"""Regression tests for read_file / write_file path confinement.

Covers:
  - /etc/shadow, /etc/passwd, /var/log — blocked (outside roots)
  - ~/.ssh/authorized_keys — blocked (sensitive subpath deny list)
  - Symlink that resolves into .ssh — blocked
  - Relative traversal (~/../../etc/passwd) — blocked
  - Shell rc files (.bashrc, .zshrc, .profile) — blocked
  - SSH key filenames (id_rsa, id_ed25519) — blocked regardless of dir
  - Legitimate paths under project data/ and /tmp — allowed
  - Extra roots via tool_path_extra_roots setting — opt-in
  - Even with $HOME as extra root, sensitive subpaths stay blocked
"""

import os
import sys
from types import SimpleNamespace
from unittest.mock import patch

import pytest


def _make_block(tool_type, content):
    return SimpleNamespace(tool_type=tool_type, content=content)
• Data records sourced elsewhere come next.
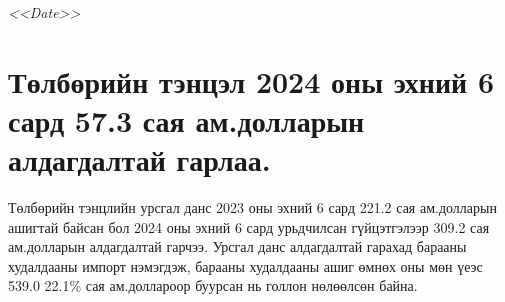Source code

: 
\begin{flushright}
    \textit{<<Date>>} %
\end{flushright}


\section*{Төлбөрийн тэнцэл 2024 оны эхний 6 сард 57.3 сая
ам.долларын алдагдалтай гарлаа.}

Төлбөрийн тэнцлийн урсгал данс 2023 оны эхний 6 сард 221.2 сая
ам.долларын ашигтай байсан бол 2024 оны эхний 6 сард урьдчилсан
гүйцэтгэлээр 309.2 сая ам.долларын алдагдалтай гарчээ. Урсгал данс алдагдалтай гарахад
барааны худалдааны импорт нэмэгдэж, барааны худалдааны ашиг өмнөх оны мөн үеэс 539.0
22.1\% сая ам.доллароор буурсан нь голлон нөлөөлсөн байна.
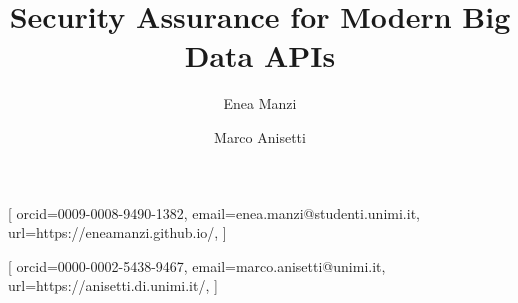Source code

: \documentclass[
]{ceurart}
\begin{document}



\title{Security Assurance for Modern Big Data APIs}


\author[1]{Enea Manzi}[%
  orcid=0009-0008-9490-1382,
  email=enea.manzi@studenti.unimi.it,
  url=https://eneamanzi.github.io/,
]
\cormark[1]

\author[1,2]{Marco Anisetti}[%
  orcid=0000-0002-5438-9467,
  email=marco.anisetti@unimi.it,
  url=https://anisetti.di.unimi.it/,
]
\end{document}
# ── Unit tests on _is_sensitive_path ──────────────────────────────────

def test_sensitive_ssh_dir():
    from src.tool_execution import _is_sensitive_path
    assert _is_sensitive_path("/home/user/.ssh/authorized_keys")
    assert _is_sensitive_path(os.path.expanduser("~") + "/.ssh/config")


def test_sensitive_gnupg_dir():
    from src.tool_execution import _is_sensitive_path
    assert _is_sensitive_path("/home/user/.gnupg/pubring.kbx")
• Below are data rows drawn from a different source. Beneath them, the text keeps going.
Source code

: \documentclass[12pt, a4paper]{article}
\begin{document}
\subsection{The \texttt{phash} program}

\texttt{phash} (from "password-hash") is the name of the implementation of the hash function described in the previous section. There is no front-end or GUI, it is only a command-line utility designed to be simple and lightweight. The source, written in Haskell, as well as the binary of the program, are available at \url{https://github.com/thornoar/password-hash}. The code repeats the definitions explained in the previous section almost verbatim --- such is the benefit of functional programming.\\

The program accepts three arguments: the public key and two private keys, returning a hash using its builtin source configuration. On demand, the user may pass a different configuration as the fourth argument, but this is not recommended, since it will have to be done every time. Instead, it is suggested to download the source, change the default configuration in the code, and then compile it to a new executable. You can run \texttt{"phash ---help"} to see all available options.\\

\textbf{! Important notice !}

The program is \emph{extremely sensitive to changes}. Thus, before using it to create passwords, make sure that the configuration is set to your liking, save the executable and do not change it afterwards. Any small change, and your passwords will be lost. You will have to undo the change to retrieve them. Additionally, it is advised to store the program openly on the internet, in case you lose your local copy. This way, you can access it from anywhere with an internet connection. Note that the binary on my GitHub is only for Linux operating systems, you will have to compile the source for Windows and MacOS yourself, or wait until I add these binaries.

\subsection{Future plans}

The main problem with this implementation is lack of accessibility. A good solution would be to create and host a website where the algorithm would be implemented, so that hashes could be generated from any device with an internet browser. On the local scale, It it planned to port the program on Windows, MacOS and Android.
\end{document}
def test_sensitive_shell_rc():
    from src.tool_execution import _is_sensitive_path
    assert _is_sensitive_path("/home/user/.bashrc")
    assert _is_sensitive_path("/home/user/.zshrc")
    assert _is_sensitive_path("/home/user/.profile")


def test_sensitive_key_filenames():
    from src.tool_execution import _is_sensitive_path
    assert _is_sensitive_path("/tmp/id_rsa")
    assert _is_sensitive_path("/tmp/id_ed25519")
    assert _is_sensitive_path("/tmp/authorized_keys")


def test_non_sensitive_path():
    from src.tool_execution import _is_sensitive_path
    assert not _is_sensitive_path("/tmp/notes.txt")
    assert not _is_sensitive_path("/home/user/projects/file.py")


# ── Unit tests on _resolve_tool_path ─────────────────────────────────

def test_blocks_etc_shadow():
    """The motivating example: /etc/shadow must be rejected."""
    from src.tool_execution import _resolve_tool_path
    with pytest.raises(ValueError, match="outside the allowed roots"):
        _resolve_tool_path("/etc/shadow")


def test_blocks_etc_passwd():
    from src.tool_execution import _resolve_tool_path
    with pytest.raises(ValueError, match="outside the allowed roots"):
        _resolve_tool_path("/etc/passwd")


def test_blocks_var_log():
    from src.tool_execution import _resolve_tool_path
    with pytest.raises(ValueError, match="outside the allowed roots"):
        _resolve_tool_path("/var/log/system.log")


def test_blocks_ssh_authorized_keys():
    """~/.ssh/authorized_keys — blocked by sensitive-subpath deny even
    though $HOME is NOT a default root (the deny list fires first)."""
    from src.tool_execution import _resolve_tool_path
    with pytest.raises(ValueError, match="sensitive directory"):
        _resolve_tool_path("~/.ssh/authorized_keys")


def test_blocks_ssh_dir_absolute():
    from src.tool_execution import _resolve_tool_path
    home = os.path.expanduser("~")
    with pytest.raises(ValueError, match="sensitive directory"):
        _resolve_tool_path(os.path.join(home, ".ssh", "config"))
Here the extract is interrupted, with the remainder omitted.